28.000 quintali di uva distrutti ogni anno, equivalenti a 20.000 ettolitri di vino per una perdita complessiva di 6/8 milioni di euro: ecco i veri numeri che negli ultimi anni ha generato l’invasione degli ungulati nel territorio del Chianti. Numeri che sintetizzano un problema ben più importante di come in certi casi è stato dipinto negli ultimi giorni, numeri che possono mettere in ginocchio le piccole e medie aziende e creare seri problemi a quelle più grandi, soprattutto in momenti difficili come quello dettato dall’attuale congiuntura economica.

L’assemblea del Consorzio del Vino Chianti Classico ha per questo recentemente deciso di promuovere una causa di risarcimento a favore di tutte le aziende associate che possano dimostrare i danni subiti (il 50% degli associati). Un’azione che segue le numerose richieste di intervento rivolte sotto varie forme alle autorità preposte nei mesi scorsi, a cui però non sono seguite risposte adeguate alla portata del problema. Oltre al saccheggio delle uve da parte dei cinghiali, i produttori devono spesso fare i conti con i danni ben più gravi dei caprioli e dei cervidi che divorano i germogli delle piante, compromettendo anche il raccolti dell’anno successivo.

“I produttori del vino sono i primi e più appassionati guardiani del proprio territorio e della natura che lo anima e lo alimenta. Per questo - si legge in una nota stampa - le azioni risarcitorie del Consorzio saranno rivolte verso i soggetti istituzionali e non che hanno la competenza e la gestione operativa della problematica in questione, con particolare riferimento alla Regione Toscana, alle Provincie di Siena e Firenze e alle Atc (Ambiti Territoriali di Caccia)”.

A causa di una politica troppo accondiscendente verso la caccia e di una gestione inadeguata delle aree protette, sono state infatti importate negli ultimi 20 anni specie animali che erano totalmente estranee al territorio. I caprioli non facevano parte dell’originario ecosistema chiantigiano e i cinghiali che oggi popolano queste terre, importati dall’Europa dell’est, sono ben diversi da quelli nativi, sia per la loro stazza che per le loro capacità riproduttive.

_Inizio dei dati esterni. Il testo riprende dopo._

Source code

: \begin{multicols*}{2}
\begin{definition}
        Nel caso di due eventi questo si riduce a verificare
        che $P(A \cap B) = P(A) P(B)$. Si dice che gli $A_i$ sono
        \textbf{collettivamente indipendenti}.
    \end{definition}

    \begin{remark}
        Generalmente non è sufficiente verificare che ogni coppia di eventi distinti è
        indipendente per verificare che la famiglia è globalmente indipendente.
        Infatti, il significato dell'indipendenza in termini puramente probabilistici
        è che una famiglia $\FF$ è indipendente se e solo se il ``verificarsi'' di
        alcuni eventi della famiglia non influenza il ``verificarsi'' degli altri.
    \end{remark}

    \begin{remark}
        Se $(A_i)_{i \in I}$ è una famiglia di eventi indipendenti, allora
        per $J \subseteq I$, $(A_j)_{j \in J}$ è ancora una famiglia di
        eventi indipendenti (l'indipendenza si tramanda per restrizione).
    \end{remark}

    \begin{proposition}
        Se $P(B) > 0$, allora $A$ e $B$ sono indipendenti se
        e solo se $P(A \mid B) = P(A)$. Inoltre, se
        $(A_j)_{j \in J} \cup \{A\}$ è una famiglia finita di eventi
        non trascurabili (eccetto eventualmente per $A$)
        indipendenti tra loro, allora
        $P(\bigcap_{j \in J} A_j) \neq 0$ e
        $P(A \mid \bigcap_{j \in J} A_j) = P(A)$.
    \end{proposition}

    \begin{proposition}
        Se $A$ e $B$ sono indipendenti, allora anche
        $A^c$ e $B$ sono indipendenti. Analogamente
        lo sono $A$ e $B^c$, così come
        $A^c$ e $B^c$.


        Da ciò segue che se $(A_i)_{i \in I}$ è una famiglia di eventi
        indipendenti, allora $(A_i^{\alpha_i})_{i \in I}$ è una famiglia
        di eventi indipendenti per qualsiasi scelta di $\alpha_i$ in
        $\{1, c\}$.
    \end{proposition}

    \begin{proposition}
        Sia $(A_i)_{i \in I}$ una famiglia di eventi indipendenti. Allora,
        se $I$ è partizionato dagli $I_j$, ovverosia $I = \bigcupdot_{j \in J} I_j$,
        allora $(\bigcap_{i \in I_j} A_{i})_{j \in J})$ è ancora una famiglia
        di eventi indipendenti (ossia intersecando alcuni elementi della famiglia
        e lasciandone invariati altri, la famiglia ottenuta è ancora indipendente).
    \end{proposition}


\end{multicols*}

Così si è prodotto un aumento esponenziale di ungulati in zone dedicate a coltivazioni intensive e, quindi, facilmente danneggiabili.
Ma prima ancora del danno economico i produttori del Chianti Classico denunciano uno stravolgimento pericoloso dell’equilibrio ambientale del territorio condiviso anche da non addetti al settore i quali sottolineano come lo sviluppo incontrollato di cinghiali e caprioli abbia compromesso l’ecosistema del Chianti, visto che ai danni ai vigneti debbono purtroppo aggiungersi quelli ai boschi, alla fauna e alle altre colture agricole.

“Il Consorzio e le aziende chiantigiane, quindi, non possono - si legge ancora in un comunicato stampa - che ribadire ulteriormente la gravità del problema in questione e sollecitare, come già fatto in diverse occasioni, le autorità preposte a prendere atto della reale misura dei danni provocati dagli animali e promuovere un efficace piano di intervento. L’onere della risoluzione del problema è di chi lo ha creato e non dei produttori che ne sono vittime. Il Chianti Classico non chiede tiri al bersaglio selvaggi, ma politiche ragionate per la salvaguardia del proprio ecosistema”.